Data extracted from a collection:
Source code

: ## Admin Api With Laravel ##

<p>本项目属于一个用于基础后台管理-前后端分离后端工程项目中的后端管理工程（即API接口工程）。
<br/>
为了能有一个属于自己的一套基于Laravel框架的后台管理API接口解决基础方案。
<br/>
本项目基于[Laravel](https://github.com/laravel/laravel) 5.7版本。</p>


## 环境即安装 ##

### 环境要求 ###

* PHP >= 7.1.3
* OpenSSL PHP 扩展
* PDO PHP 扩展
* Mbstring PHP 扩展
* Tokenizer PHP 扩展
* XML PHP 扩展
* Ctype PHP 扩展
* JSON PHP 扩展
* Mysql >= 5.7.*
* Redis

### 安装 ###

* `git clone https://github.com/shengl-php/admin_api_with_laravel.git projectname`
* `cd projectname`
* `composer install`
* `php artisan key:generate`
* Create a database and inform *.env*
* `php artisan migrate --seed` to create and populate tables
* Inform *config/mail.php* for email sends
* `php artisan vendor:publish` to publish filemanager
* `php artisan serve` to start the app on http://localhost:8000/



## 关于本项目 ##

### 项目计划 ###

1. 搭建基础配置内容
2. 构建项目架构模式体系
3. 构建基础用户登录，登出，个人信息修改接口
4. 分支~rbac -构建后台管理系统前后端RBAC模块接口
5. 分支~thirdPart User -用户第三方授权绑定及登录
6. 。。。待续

* * *

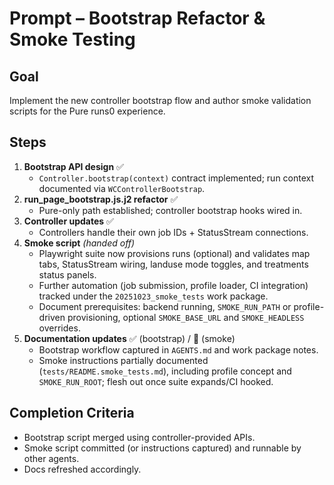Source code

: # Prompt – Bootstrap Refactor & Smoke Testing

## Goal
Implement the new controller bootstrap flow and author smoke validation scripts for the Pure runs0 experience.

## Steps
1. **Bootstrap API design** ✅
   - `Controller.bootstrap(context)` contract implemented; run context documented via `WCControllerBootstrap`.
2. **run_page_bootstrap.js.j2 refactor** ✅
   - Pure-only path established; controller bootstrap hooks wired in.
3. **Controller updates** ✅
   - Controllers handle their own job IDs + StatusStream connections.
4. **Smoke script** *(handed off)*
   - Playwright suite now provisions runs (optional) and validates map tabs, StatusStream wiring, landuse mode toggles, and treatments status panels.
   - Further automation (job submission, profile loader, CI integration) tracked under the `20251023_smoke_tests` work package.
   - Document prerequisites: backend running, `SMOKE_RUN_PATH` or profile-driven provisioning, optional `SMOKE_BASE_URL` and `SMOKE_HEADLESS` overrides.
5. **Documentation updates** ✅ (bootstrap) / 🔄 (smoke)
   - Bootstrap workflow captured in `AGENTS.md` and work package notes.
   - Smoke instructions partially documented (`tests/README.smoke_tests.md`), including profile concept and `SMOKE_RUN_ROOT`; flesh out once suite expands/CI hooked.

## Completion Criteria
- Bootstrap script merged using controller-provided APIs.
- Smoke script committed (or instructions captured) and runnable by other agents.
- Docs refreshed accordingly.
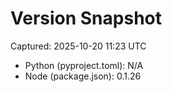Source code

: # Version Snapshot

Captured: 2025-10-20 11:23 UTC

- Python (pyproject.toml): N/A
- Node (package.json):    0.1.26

- BRIEF: Which lines in the entries above contain "profile"? Pull each of them out.

- TASK SOLUTION:
   - Further automation (job submission, profile loader, CI integration) tracked under the `20251023_smoke_tests` work package.
   - Document prerequisites: backend running, `SMOKE_RUN_PATH` or profile-driven provisioning, optional `SMOKE_BASE_URL` and `SMOKE_HEADLESS` overrides.
   - Smoke instructions partially documented (`tests/README.smoke_tests.md`), including profile concept and `SMOKE_RUN_ROOT`; flesh out once suite expands/CI hooked.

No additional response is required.